▸ WHAT YOU WILL DO
Filter the listing below, please, and copy only the lines with the word "Attractor".

▸ THE DATA
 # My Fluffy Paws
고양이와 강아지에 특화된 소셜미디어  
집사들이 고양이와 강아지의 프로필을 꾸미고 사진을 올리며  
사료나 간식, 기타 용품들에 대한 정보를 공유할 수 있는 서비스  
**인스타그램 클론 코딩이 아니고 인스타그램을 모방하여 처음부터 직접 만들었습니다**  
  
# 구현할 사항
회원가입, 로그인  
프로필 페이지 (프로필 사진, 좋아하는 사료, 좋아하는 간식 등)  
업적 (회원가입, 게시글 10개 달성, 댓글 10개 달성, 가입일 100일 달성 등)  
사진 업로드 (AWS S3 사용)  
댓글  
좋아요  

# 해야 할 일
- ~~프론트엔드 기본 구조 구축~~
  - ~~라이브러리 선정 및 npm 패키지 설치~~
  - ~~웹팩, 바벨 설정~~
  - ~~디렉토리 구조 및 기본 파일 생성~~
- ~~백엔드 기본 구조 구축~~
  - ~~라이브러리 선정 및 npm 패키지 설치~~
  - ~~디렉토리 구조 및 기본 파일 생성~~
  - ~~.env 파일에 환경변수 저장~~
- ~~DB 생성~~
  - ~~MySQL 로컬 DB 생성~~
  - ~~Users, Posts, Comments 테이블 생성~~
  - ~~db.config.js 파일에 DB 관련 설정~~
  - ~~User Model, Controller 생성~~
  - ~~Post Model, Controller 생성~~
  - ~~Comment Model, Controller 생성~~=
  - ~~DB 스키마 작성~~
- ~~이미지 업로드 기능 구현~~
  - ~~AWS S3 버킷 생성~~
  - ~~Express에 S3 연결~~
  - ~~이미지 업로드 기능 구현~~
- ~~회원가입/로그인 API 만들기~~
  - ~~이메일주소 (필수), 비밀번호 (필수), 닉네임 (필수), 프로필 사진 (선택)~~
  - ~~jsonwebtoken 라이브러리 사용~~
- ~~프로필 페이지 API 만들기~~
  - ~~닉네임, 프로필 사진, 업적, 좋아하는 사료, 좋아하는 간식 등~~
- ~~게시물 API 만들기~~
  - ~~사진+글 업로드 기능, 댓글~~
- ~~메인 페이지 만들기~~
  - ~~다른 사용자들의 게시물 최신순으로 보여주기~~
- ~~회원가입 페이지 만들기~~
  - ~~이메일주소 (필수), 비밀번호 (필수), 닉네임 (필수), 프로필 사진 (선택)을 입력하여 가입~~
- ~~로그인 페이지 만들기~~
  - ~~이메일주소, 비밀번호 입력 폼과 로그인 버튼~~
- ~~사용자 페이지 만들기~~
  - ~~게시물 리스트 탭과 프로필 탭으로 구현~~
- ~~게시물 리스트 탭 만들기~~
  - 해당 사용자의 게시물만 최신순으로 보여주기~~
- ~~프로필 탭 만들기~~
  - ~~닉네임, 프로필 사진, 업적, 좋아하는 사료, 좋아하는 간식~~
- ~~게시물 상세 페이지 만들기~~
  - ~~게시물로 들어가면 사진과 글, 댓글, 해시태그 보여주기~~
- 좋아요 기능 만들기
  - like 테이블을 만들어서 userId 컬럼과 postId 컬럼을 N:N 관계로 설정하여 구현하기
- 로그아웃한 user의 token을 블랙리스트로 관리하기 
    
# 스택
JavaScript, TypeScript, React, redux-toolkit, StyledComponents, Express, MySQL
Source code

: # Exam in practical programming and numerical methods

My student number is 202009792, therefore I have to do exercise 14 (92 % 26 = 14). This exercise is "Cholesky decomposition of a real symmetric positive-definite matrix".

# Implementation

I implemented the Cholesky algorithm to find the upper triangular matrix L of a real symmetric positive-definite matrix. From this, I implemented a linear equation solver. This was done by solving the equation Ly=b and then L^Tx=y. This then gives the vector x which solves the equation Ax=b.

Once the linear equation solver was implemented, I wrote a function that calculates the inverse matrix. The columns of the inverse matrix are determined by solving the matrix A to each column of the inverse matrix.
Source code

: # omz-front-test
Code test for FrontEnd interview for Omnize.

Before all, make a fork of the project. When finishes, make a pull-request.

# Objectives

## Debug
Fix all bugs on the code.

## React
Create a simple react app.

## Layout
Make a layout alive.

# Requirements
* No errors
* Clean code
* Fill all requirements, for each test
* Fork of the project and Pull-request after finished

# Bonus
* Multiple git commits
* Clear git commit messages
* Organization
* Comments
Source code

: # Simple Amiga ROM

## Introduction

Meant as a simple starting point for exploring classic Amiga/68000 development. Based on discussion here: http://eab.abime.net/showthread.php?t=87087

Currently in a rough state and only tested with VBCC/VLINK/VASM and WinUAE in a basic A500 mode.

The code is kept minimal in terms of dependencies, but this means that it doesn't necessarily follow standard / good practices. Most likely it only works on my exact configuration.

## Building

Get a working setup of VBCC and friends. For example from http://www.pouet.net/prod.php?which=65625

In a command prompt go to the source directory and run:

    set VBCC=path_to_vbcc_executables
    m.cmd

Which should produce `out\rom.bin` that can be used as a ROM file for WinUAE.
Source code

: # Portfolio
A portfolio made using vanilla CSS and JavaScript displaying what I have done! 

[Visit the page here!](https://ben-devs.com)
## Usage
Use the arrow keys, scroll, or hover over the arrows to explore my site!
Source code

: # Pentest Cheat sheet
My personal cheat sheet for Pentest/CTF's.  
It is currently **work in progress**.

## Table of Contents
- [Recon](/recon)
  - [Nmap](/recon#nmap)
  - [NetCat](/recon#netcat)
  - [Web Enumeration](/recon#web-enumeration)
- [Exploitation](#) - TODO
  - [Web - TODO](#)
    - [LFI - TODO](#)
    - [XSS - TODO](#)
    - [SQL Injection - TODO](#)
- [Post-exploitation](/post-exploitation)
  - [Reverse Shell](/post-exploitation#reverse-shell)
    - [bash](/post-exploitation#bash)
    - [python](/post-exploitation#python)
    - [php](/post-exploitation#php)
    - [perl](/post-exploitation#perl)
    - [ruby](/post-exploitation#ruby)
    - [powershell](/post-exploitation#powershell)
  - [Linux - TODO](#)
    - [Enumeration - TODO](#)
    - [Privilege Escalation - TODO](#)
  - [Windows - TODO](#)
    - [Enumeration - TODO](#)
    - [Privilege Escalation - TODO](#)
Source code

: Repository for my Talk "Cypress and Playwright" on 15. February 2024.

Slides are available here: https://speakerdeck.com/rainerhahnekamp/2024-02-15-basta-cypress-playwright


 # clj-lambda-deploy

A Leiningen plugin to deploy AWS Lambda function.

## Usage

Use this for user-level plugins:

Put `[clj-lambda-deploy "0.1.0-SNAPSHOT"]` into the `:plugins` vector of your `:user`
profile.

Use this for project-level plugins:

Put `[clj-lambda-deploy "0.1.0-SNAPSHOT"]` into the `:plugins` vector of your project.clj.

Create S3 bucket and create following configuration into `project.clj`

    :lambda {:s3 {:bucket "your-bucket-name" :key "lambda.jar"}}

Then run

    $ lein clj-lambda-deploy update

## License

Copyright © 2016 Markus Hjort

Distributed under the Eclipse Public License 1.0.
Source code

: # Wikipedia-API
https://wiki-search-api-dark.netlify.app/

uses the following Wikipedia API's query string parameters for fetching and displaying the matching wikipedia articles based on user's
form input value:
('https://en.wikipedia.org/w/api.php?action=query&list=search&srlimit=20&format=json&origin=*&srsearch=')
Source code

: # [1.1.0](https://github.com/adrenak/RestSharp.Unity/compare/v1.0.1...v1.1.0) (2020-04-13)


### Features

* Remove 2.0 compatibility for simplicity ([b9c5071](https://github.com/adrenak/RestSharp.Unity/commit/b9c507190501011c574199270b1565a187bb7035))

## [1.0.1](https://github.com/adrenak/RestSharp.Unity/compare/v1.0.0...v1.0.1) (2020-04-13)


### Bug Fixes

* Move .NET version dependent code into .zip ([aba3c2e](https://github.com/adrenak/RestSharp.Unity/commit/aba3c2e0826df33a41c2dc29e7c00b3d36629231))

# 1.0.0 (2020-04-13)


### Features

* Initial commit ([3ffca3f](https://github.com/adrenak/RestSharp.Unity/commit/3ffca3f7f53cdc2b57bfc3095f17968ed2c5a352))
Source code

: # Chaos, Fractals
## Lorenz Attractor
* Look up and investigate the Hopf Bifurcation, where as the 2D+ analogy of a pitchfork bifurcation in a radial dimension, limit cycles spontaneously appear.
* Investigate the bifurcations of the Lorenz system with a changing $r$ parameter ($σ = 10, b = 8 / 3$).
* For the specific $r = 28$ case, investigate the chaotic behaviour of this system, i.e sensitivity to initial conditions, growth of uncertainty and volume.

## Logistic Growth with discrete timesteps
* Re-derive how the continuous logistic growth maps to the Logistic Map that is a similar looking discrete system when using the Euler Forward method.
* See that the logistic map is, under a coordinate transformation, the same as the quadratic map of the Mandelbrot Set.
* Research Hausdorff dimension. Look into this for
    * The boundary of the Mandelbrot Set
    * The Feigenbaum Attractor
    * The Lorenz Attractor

▸ RESPONSE BOX
## Lorenz Attractor
    * The Feigenbaum Attractor
    * The Lorenz Attractor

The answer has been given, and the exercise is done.